Musical director Marcus Viana compiled several traditional Italian songs, performed by musicians such as Charlotte Church, Caetano Veloso, Zizi Possi, and Jerry Adriani. The soundtrack also includes original instrumental music by Viana.

Plot
The telenovela takes place in Brazil between the end of nineteenth century and early twentieth century. This historical telenovela tells the story of these Italian immigrants. It focuses on the relationship of Giuliana Esplendore (Ana Paula Arosío) and Matteo Batistela (Thiago Lacerda) who meet each other during the voyage to Brazil. Most of the story takes place in a coffee farm in São Paulo.

Giuliana and Matteo immediately fall in love and plan a life together. Unfortunately, fate and some people do not plan it that way. A series of mishaps befall the couple and keep them apart. When they finally reunite, their conduct affects not only their lives, but also other people they have met along the way.

After docking, Giuliana and Matteo became lost and followed different paths. She is welcomed by Francesco (Raul Cortez), a banker millionaire friend of his deceased parents. Francesco is married to Jeanett, an haughty and arrogant woman, and father of Marco Antonio, a bon vivant.

Matteo meanwhile works on the farm of Gumercindo (Antonio Fagundes), a coffee baron who is married to Maria do Socorro. While he is a loving father to his daughter Angélica, he is cruel to his other daughter, Rosana (Carolina Kasting).

Marco Antonio, son of Francesco, falls madly in love with Giuliana, who rejects him in her determination to find her love, Matteo. However, when she discovers Matteo is expecting a son, Marco Antonio there sees the chance to be with her. Marco asks Giuliana to marry him and, in fear, she accepts.

Meanwhile, on the farm of Gumercindo, Matteo's charm enchants Angélica and Rosana. While Angélica is a shy girl, Rosana is impulsive and has strong personality. Rosana invests in Matteo despite being repeatedly rejected by him. However, to force Matteo to marry her, Rosana seduces Matteo and makes love with him. To Angélica Angelica join the convent, Gumercindo accepts the wedding proposal of Augusto, a young man with dreams of becoming a politician.

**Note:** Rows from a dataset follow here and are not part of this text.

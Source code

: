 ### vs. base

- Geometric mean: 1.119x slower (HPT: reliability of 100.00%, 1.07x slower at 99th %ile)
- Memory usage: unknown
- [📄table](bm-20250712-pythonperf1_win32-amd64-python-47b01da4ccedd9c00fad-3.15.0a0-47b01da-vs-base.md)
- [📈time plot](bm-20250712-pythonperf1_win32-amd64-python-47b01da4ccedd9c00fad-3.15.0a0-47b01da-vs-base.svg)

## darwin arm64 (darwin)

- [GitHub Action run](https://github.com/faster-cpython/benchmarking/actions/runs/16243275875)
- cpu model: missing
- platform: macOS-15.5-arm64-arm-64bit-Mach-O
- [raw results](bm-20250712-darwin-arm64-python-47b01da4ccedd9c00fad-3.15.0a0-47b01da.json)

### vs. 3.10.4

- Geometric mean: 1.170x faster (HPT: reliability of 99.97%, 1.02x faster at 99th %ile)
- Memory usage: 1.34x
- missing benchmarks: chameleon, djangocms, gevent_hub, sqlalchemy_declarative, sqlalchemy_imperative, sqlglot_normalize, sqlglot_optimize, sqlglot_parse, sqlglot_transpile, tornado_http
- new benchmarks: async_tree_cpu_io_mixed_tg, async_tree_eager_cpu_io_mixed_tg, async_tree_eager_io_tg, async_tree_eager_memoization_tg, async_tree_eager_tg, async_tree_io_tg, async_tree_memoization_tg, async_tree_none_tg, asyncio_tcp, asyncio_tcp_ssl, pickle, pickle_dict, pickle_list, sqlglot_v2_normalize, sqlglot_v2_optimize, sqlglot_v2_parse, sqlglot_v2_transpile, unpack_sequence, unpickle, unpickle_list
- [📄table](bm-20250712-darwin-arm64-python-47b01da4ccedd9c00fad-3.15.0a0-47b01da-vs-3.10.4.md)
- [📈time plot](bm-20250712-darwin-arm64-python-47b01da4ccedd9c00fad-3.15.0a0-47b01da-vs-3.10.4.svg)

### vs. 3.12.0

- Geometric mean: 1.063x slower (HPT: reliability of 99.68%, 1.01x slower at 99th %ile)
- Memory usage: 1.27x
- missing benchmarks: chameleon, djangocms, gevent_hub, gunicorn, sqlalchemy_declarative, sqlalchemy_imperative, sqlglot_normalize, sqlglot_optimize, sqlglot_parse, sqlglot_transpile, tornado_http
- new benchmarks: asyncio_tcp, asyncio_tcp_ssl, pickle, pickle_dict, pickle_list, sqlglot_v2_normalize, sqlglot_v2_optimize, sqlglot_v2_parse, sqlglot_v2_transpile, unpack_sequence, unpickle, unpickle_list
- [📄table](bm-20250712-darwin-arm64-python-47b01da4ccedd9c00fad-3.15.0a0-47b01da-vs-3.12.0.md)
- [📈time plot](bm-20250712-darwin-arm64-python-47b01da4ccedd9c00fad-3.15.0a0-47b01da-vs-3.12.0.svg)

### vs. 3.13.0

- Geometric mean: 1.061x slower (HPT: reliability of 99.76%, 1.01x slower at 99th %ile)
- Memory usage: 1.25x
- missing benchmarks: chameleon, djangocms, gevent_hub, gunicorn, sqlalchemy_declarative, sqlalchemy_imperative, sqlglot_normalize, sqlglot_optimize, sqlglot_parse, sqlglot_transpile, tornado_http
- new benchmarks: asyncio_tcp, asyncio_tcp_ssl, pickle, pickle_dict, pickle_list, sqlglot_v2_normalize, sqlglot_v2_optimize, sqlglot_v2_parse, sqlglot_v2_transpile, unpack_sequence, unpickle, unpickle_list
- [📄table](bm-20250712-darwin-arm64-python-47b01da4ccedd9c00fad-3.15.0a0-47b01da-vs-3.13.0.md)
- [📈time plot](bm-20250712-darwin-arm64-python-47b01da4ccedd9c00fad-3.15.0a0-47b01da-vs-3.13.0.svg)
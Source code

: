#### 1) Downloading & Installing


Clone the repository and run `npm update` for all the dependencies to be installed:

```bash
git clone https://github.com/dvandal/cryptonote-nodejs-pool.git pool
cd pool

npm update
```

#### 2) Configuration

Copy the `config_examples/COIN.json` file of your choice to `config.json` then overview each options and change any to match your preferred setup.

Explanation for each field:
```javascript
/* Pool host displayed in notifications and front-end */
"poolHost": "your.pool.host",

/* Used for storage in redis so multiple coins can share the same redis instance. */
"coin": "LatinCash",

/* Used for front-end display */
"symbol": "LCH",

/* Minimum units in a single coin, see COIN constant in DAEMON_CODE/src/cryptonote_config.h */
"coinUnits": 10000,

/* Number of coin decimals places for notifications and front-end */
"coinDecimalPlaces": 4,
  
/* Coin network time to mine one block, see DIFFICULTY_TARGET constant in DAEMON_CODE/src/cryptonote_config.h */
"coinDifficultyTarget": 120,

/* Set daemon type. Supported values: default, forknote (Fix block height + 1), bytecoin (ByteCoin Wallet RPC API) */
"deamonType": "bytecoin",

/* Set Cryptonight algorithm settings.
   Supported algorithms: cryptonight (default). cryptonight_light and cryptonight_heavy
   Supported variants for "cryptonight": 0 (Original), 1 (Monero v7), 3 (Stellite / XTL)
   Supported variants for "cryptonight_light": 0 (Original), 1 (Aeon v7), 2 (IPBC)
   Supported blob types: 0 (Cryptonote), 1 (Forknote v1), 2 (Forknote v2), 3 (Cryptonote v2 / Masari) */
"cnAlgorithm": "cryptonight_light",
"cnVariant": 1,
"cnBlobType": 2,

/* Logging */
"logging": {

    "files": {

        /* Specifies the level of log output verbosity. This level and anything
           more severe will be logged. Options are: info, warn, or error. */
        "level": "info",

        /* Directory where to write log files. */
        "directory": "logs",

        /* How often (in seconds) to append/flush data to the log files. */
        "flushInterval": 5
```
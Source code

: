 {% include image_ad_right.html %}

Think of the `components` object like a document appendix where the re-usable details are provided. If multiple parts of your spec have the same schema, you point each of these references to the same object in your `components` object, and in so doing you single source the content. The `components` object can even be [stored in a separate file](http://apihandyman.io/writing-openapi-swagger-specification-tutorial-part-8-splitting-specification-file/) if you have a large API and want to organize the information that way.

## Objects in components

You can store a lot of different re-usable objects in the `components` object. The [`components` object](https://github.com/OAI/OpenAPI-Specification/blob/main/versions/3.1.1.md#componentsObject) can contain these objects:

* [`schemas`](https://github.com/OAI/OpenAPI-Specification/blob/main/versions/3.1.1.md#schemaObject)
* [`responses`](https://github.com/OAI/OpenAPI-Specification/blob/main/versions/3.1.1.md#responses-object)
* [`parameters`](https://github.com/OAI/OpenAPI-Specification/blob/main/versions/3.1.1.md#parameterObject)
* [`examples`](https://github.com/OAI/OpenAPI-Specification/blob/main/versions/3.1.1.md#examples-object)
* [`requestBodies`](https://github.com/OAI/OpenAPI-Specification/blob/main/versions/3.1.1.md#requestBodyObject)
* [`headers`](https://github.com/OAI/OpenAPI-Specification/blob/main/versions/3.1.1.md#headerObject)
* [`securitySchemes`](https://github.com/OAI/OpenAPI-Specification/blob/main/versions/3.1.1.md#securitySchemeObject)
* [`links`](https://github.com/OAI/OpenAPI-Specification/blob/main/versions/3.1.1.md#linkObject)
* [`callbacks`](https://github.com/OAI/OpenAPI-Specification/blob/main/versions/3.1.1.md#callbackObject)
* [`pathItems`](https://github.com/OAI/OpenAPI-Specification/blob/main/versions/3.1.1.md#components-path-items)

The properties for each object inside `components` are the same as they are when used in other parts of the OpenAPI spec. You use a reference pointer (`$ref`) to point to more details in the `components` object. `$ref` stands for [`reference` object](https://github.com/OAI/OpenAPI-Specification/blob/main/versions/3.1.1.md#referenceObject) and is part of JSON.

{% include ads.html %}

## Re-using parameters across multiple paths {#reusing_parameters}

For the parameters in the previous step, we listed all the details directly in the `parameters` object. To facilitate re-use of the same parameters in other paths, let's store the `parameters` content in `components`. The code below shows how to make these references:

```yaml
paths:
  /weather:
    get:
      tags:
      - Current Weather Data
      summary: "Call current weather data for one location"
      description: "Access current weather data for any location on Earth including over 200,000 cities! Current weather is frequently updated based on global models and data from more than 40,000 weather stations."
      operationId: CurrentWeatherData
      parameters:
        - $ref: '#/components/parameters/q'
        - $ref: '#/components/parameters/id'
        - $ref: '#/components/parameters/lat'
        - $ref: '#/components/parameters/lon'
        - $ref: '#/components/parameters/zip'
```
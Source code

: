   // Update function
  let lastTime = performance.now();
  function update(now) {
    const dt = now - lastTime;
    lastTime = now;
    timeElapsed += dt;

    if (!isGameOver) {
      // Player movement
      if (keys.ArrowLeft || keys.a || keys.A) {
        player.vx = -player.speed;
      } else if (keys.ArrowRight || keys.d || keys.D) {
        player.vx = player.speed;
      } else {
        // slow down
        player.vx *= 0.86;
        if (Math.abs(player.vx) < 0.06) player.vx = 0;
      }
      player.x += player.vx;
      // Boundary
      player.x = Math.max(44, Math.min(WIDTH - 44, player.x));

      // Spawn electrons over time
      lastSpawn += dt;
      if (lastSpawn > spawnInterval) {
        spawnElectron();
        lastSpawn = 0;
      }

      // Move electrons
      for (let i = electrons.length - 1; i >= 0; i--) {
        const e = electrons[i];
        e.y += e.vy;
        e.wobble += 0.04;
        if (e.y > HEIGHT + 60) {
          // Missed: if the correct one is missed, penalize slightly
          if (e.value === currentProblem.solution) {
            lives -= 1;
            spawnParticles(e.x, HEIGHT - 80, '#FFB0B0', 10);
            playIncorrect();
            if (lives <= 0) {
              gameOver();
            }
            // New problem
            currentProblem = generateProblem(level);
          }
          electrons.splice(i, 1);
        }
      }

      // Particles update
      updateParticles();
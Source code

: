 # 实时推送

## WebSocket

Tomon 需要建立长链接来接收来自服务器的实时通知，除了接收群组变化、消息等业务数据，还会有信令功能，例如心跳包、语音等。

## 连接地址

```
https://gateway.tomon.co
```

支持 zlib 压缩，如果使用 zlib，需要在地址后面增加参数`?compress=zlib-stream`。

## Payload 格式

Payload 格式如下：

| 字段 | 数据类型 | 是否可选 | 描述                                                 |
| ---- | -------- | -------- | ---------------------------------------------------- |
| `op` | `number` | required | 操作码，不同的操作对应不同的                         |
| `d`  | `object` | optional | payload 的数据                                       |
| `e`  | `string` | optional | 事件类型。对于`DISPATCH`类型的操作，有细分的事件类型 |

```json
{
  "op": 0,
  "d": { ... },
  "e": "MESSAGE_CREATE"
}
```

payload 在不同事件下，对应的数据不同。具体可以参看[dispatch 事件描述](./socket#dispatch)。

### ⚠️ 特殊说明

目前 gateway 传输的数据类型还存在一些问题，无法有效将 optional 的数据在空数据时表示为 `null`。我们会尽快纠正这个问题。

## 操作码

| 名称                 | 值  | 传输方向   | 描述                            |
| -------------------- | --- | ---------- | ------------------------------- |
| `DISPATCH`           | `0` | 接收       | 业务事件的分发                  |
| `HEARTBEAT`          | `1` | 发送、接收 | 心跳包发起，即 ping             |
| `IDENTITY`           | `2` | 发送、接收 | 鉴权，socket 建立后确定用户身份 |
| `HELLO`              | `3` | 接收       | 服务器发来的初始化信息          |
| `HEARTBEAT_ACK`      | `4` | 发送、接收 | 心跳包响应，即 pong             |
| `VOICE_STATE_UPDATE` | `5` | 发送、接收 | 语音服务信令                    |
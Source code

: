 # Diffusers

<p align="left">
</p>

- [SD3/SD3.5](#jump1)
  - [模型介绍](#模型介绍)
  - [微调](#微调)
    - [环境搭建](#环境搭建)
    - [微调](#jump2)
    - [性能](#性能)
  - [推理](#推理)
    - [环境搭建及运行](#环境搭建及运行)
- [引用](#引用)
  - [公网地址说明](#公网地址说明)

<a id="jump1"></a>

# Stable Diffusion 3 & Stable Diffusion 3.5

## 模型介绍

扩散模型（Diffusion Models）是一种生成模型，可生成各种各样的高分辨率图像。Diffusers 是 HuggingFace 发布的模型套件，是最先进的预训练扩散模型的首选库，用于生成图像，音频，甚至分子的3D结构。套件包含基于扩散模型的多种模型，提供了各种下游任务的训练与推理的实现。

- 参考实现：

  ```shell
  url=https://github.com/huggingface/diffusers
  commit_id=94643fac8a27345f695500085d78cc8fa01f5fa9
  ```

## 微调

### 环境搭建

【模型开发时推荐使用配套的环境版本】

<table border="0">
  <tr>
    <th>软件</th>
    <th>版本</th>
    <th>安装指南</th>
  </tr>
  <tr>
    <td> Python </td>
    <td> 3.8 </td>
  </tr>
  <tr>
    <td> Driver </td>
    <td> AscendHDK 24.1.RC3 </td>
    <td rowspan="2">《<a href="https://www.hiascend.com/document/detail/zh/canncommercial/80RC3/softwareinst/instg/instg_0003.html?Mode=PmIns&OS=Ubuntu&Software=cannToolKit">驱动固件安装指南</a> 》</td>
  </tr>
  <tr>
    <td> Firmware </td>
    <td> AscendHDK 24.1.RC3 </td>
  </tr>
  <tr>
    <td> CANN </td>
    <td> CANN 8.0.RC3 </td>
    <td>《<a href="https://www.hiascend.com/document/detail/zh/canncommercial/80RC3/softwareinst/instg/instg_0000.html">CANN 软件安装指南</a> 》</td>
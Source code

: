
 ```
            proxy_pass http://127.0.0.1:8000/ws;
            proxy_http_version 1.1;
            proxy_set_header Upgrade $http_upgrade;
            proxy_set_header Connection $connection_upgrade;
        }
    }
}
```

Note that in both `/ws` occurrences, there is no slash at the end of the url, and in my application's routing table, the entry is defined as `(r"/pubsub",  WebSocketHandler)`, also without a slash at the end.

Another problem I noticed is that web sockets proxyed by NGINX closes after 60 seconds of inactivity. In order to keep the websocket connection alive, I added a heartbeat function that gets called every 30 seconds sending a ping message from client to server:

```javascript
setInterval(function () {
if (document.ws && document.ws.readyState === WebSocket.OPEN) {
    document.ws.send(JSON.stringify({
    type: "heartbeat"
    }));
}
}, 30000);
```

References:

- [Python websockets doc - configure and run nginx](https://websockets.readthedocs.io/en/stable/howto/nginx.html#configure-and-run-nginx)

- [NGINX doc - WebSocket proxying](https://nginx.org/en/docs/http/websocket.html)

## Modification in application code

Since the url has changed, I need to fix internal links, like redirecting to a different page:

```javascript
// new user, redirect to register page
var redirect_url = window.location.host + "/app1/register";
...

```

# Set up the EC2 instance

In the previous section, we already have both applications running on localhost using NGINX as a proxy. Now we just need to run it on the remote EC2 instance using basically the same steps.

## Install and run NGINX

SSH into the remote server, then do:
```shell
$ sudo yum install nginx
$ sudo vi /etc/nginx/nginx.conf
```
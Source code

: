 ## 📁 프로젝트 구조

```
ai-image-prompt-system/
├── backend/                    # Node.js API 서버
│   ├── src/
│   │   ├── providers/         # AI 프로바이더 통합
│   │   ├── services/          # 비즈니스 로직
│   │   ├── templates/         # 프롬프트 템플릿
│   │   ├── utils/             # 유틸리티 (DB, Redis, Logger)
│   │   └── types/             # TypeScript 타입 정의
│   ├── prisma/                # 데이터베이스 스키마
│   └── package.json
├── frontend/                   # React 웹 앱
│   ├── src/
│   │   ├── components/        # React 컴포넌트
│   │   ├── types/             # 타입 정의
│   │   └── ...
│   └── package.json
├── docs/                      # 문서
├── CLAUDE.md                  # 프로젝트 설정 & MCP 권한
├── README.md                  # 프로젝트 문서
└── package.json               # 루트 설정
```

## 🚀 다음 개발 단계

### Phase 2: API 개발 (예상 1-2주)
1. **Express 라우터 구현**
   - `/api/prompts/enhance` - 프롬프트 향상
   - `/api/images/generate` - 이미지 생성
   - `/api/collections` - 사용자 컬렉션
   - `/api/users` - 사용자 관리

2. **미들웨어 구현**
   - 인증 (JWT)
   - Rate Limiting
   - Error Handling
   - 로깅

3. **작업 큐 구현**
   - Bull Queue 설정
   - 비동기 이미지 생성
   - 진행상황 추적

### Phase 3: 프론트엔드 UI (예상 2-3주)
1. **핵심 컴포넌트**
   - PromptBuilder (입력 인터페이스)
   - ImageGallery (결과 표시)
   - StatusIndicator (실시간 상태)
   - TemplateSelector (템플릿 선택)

Augusto, however, maintains an affair with Paola, a beautiful and fiery Italian who arrived in the same ship that Matteo and Giuliana had. Anacleto, her father, forces Augusto to take responsibility of Paola and Augusto and purchases a home for the her in São Paulo, living together without being married. Subsequently Angélica and Augusto marry and move to São Paulo, and Paola becomes Angelica's friend. In realizing that Augusto is happily married, Paola relinquishes her hope of marrying him.

Gumercindo approaches Francesco with a business proposition. At this point, Matteo is already married with Rosana, with whom he is expecting a son, and Giuliana had a daughter, Annie, with Marco. But when the real desires of Giuliana and Matteo's son is uncovered, the marriage of Francesco and Jeanette falls apart, and Giuliana also separates from Marco.

The story concludes with Giuliana marrying Matteo and them expecting a child together, and Matteo adopts Aniña.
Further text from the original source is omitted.